Rifiuti, riunione in Comune per evitare l'addio dell'Impresud

Piazza dei Giudici - Cronaca

operatori ecologiciLa riunione, solo per caso, si è svolta il giorno dopo l’attentato intimidatorio ai danni del sindacalista Giovanni Guarino ma sul tavolo dei presenti non si è discusso dell’inquietante episodio ma delle numerose e controverse problematiche connesse al passaggio di cantiere degli operatori ecologici. Negli uffici comunali si sono ritrovati il consigliere comunale con delega all’ambiente Marco Ricci, i rappresentanti dell’Impresud (l’azienda che ha sostituito l’Ecological Service), i rappresentanti sindacali di CGIL, CISL, UGL e FIADEL. Alla riunione ha preso parte anche Giovanni Guarino che ha ricevuto la solidarietà dei presenti, di molti politici e colleghi.

LA COMUNICAZIONE DELL’IMPRESUD

La riunione si è svolta dopo che poche ore prima, l’Impresud aveva inviato una comunicazione al Comune.

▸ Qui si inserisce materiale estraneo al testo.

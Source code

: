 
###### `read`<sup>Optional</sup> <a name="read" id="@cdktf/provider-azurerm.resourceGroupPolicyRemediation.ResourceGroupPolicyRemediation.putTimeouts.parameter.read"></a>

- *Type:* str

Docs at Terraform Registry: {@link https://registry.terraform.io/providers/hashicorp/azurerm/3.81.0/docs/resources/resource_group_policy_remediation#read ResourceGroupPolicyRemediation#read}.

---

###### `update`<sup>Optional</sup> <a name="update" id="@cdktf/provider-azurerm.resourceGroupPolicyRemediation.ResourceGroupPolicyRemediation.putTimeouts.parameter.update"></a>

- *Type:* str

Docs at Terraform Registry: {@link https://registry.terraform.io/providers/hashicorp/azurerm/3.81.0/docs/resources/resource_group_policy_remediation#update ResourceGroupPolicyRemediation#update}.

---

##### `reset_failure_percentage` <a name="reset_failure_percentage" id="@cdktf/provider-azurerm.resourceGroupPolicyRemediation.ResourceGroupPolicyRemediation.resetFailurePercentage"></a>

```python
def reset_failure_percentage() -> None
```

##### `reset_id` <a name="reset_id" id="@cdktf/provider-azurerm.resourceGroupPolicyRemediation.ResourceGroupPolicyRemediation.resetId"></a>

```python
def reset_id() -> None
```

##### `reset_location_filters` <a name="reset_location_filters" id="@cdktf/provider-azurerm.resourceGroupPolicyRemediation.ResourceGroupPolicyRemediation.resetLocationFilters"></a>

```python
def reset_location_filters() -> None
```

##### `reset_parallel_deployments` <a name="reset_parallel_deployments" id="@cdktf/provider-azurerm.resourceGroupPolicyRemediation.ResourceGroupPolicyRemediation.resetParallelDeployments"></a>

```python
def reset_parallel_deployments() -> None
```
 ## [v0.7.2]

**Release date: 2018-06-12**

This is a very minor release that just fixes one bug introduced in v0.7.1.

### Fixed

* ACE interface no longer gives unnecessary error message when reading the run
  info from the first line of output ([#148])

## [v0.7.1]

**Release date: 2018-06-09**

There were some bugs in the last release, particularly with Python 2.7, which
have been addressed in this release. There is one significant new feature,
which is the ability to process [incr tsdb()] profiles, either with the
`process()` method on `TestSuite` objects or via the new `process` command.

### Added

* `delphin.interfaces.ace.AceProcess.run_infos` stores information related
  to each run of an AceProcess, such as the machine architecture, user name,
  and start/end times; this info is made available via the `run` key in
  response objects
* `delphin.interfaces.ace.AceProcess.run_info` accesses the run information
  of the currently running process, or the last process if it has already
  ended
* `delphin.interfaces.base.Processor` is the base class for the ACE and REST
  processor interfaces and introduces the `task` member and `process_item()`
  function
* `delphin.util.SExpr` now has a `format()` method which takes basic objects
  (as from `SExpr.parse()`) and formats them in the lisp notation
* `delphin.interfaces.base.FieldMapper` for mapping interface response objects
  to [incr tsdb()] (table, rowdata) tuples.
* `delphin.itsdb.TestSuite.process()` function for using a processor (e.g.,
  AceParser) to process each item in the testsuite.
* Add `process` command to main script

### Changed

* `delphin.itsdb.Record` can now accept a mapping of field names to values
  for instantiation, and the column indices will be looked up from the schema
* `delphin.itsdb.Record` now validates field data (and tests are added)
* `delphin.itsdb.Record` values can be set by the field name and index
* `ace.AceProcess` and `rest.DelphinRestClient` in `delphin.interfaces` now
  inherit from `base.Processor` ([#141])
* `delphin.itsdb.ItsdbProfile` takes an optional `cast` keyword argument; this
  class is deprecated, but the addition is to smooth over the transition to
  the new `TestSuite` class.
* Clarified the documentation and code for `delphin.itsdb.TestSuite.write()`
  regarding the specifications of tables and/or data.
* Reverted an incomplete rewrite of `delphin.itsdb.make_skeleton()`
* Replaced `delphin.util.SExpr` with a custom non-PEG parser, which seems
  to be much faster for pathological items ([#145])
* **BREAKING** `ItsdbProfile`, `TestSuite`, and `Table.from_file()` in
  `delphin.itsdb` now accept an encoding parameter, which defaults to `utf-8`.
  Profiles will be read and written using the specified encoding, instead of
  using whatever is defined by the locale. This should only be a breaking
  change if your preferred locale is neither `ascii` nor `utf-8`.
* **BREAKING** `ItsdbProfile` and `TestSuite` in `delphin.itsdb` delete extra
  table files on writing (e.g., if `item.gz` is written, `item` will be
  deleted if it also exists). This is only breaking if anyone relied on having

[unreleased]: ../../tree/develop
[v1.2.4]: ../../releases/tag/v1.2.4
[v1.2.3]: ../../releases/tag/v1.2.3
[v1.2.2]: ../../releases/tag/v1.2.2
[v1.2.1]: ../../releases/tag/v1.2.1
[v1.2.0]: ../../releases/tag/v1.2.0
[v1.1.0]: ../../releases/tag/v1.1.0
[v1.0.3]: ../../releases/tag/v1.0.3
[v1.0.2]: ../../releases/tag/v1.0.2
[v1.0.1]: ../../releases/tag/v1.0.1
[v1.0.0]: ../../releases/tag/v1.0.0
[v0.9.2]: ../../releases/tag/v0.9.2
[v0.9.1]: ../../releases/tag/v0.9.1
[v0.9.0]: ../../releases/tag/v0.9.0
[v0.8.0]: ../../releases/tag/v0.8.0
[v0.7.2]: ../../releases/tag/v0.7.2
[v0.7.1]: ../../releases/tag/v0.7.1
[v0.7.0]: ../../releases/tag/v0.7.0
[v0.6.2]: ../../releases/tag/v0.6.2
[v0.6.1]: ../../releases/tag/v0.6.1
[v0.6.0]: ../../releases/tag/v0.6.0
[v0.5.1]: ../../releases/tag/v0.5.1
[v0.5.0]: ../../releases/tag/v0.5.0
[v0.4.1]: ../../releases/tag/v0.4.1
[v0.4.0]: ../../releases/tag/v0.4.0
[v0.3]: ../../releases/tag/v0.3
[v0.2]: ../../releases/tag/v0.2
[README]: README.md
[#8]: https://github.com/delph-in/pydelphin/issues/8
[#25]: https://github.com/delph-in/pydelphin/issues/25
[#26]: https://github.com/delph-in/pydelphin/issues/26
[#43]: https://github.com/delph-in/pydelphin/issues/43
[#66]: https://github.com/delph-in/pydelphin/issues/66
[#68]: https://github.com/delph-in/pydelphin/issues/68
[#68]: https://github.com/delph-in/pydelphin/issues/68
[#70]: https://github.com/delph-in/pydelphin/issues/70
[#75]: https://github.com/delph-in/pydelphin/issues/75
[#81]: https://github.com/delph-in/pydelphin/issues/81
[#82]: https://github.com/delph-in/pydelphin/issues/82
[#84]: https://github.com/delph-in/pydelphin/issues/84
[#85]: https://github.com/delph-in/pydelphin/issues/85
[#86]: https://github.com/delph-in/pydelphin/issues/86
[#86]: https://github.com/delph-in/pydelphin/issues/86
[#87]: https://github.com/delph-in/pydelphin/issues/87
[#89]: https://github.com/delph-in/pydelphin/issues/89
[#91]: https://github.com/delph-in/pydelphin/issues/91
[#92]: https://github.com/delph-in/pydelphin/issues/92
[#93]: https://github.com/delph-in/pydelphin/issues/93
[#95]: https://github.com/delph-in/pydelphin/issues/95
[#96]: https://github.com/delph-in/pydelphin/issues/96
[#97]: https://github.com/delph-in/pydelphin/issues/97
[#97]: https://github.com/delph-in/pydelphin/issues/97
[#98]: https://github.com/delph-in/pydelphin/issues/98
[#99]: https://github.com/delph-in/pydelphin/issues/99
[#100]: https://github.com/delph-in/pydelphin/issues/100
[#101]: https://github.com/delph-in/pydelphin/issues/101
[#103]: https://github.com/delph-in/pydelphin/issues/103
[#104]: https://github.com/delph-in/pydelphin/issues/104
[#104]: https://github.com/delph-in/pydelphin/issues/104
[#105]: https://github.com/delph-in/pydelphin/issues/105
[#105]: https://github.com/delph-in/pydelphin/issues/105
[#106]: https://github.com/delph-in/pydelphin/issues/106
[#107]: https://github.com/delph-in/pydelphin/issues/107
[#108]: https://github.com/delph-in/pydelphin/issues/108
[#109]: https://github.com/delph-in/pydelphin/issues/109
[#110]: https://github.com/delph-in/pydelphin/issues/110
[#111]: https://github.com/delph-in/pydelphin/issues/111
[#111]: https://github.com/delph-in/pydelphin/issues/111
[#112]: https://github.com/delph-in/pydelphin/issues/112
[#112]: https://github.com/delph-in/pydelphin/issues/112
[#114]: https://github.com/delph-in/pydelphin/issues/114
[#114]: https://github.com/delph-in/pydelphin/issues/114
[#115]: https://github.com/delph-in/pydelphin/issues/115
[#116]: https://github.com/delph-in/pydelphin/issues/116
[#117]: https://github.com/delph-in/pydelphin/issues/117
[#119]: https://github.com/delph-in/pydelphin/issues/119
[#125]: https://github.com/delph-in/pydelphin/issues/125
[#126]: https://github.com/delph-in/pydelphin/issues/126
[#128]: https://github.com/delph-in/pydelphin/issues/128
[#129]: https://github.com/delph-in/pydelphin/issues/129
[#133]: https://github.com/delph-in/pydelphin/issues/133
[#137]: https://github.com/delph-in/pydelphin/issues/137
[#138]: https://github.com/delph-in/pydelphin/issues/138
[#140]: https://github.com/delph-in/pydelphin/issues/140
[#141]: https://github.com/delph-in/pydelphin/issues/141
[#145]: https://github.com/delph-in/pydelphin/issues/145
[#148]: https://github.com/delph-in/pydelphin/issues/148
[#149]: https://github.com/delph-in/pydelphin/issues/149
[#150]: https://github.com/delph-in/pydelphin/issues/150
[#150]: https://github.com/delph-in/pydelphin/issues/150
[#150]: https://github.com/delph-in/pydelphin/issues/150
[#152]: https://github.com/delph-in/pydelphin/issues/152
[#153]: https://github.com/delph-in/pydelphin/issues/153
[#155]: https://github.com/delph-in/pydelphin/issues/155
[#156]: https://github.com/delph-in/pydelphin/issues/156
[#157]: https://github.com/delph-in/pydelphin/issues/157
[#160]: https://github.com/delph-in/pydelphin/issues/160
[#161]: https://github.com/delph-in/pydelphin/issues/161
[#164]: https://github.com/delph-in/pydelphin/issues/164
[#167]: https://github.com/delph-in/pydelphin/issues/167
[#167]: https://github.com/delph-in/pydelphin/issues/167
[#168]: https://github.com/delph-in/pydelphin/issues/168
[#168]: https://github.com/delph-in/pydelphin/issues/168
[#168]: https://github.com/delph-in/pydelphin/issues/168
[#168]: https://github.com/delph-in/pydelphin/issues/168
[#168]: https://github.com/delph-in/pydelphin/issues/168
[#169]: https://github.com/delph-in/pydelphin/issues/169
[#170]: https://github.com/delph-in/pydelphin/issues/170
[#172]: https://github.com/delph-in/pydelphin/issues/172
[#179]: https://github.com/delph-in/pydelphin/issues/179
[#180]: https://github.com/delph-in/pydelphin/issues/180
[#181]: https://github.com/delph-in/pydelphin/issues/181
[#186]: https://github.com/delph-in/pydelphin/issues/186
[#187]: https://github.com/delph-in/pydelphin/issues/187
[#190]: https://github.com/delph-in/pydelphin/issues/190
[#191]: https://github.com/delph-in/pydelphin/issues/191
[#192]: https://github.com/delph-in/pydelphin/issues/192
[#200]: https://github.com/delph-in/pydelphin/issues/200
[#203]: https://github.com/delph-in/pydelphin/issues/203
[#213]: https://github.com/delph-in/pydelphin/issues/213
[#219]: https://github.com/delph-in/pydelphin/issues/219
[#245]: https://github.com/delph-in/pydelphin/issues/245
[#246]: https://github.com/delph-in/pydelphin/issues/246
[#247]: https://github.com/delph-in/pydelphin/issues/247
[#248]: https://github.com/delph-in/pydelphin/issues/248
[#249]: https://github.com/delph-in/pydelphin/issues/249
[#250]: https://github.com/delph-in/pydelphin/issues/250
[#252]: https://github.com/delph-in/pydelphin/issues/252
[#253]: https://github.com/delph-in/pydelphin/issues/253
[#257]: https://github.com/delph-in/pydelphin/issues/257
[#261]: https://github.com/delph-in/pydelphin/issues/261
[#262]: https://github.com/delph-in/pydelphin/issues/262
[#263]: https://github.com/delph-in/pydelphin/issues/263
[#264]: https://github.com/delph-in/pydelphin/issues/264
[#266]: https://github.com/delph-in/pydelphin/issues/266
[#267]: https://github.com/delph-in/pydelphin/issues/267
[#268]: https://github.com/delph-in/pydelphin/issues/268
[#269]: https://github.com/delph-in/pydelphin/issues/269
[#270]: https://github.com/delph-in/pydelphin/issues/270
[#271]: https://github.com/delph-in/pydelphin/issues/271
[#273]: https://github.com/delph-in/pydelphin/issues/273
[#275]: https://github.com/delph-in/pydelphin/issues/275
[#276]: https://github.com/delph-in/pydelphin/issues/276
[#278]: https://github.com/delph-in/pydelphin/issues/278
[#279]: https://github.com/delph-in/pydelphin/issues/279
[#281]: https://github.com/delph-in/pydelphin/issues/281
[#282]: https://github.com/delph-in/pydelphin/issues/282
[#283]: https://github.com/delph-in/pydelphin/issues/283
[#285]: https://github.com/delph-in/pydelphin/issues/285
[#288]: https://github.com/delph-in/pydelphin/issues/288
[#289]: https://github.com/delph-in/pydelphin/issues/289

Secondo alcune indiscrezioni l’azienda che fa capo al Gruppo Iavazzi avrebbe manifestato la volontà di lasciare il cantiere di Capua in assenza di un chiarimento sugli effettivi e reali inquadramenti professionali ed economici degli operatori ecologici. Quando l’azienda è stata chiamata a svolgere il servizio, in sostituzione dell’Ecological, avrebbe ricevuto l’elenco contenente i nominativi dei 40 dipendenti da assumere con i relativi profili che però non corrisponderebbe con quello fornito dall’Ecological e presentato, nella prima riunione, dalle parti sindacali. Le differenze non riguardano i nominativi a i profili economici, superiori quelli indicati nella lista dell’Ecological, che di fatto porterebbe un aggravio economico all’azienda subentrante.

LA RIUNIONE

L’Impresud nel corso della riunione si sarebbe dimostrata molto disponibile a risolvere il problema ed è per questo che di concerto con i rappresentanti sindacali si sarebbe arrivati alla decisione di effettuare uno screening sulle singole posizioni dei 40 dipendenti per verificare quali effettivamente hanno maturato i requisiti di scatto economico. I sindacati, inoltre, hanno chiesto all’azienda una reale presenza sul cantiere anche per risolvere le numerose problematiche che si presentano quotidianamente. Le parti sociali hanno, altresì, auspicato una rapida soluzione degli aspetti relativi agli inquadramenti economici e professionali, senza i quali, di fatto, non è possibile organizzare il nuovo cantiere.

LE SPETTANZE ARRETRATE

Nota dolente, invece, è la questione relative alle spettanze maturate dagli operatori durante la gestione dell’Ecological Service. Su questo punto il consigliere Ricci avrebbe comunicato di essere in attesa di ricevere dalla precedente azienda la situazione debitoria nei confronti dei lavoratori. Dopodiché il Comune, secondo le leggi vigenti, si sostituirà all’azienda nel pagamento delle spettanze ai lavoratori decurtando gli importi dalle somme che lo stesso Ente ha come debito nei confronti dell’Ecological per i mancati pagamenti dei canoni mensili. Ricci avrebbe inoltre assicurato che entro quindici giorni il Comune verserà un acconto di 1000 euro a ciascun lavoratore.

LICENZIAMENTI E ASSUNZIONI

Allo stato attuale i lavoratori non avrebbero ancora ricevuto la lettera di cessazione del rapporto da parte dell’Ecological Service e la lettera di assunzione da parte dell’Impresud. Adempimenti che dovrebbero essere effettuati dopo il riconoscimento reale dei profili economici e professionali degli operatori. Per quanto riguarda, invece, la situazione dei 12 operatori esclusi dal passaggio di cantiere, la stessa sarà affrontata presso la Direzione Provinciale del Lavoro.